## WORK TO COMPLETE
For the material that follows, list every line containing the word "WhatsApp".
DATA Start Marker
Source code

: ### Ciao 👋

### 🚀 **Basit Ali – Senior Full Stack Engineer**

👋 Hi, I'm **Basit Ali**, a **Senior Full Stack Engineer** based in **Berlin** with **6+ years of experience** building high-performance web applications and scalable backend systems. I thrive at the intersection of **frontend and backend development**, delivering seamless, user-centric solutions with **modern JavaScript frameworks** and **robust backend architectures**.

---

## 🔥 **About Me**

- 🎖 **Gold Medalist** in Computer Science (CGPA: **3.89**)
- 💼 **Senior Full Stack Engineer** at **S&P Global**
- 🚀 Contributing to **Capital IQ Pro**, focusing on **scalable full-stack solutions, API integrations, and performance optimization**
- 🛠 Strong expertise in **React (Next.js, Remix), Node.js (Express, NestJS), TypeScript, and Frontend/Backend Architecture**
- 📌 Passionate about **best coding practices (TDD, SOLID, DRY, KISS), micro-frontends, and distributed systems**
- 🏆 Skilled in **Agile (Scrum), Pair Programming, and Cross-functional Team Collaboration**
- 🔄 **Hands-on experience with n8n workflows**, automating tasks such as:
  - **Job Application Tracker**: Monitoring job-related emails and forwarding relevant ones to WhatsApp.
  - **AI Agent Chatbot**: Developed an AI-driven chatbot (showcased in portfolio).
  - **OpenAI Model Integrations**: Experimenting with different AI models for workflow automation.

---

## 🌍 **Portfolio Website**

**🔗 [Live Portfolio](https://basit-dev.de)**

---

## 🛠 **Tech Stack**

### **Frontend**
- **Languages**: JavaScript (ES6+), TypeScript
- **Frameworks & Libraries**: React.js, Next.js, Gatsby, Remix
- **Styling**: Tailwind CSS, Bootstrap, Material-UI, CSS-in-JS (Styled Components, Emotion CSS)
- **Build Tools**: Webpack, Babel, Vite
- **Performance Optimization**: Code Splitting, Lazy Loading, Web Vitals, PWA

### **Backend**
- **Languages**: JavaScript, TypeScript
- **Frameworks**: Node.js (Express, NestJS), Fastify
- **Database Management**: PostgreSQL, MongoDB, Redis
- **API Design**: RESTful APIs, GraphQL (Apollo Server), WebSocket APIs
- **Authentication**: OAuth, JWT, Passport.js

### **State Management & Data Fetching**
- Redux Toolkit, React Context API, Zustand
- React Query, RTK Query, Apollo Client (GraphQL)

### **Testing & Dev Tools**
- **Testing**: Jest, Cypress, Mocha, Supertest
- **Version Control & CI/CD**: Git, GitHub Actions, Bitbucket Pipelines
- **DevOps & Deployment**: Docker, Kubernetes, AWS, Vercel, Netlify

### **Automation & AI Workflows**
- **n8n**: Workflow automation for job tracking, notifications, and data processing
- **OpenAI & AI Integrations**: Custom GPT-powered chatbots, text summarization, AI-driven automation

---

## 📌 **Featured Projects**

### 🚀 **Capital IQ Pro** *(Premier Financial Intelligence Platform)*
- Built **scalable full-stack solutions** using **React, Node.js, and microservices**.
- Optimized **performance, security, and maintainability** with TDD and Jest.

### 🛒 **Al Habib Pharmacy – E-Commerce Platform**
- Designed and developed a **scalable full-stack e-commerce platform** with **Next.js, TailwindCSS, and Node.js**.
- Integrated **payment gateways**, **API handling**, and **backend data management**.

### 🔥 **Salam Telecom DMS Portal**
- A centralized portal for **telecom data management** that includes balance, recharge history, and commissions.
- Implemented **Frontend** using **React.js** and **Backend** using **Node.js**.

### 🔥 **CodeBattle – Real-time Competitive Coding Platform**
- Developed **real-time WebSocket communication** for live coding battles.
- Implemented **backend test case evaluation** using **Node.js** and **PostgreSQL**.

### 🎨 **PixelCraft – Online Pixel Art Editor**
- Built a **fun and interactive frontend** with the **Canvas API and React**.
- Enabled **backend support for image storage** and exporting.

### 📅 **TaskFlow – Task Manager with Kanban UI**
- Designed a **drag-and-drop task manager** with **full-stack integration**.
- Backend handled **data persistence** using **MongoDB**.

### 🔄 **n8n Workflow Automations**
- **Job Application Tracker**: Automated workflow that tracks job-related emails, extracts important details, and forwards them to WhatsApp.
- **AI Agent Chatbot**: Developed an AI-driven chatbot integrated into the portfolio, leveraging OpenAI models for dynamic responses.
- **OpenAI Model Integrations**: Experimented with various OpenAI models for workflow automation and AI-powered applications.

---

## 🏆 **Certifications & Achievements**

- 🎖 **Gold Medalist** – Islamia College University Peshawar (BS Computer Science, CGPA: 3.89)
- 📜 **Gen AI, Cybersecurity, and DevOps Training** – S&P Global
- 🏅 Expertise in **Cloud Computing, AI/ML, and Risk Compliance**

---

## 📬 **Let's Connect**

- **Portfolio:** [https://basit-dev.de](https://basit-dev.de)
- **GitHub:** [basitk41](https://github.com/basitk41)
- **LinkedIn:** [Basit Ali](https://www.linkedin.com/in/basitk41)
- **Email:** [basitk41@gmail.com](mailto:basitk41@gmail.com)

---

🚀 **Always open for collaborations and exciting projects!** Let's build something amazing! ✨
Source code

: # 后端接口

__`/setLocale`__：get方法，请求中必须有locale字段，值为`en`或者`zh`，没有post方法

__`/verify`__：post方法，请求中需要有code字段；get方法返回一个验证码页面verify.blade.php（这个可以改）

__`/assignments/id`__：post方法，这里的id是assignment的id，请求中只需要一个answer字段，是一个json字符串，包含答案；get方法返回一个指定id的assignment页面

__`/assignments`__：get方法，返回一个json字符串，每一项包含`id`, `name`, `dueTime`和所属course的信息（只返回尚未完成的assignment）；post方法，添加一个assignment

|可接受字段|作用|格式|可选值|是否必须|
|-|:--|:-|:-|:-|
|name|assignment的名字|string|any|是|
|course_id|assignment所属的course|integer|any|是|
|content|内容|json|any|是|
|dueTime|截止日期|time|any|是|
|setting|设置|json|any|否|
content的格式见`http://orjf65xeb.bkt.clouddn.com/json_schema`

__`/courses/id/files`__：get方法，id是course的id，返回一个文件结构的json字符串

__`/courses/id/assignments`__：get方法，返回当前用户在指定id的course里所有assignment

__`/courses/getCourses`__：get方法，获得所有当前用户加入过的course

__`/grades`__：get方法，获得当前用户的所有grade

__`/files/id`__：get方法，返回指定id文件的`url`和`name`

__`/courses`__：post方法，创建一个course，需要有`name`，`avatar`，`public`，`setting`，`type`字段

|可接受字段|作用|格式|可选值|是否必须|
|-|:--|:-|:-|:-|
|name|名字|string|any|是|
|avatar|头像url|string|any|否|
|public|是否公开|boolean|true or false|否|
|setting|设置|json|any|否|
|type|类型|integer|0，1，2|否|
DATA End Marker
## TASK ANSWER
  - **Job Application Tracker**: Monitoring job-related emails and forwarding relevant ones to WhatsApp.
- **Job Application Tracker**: Automated workflow that tracks job-related emails, extracts important details, and forwards them to WhatsApp.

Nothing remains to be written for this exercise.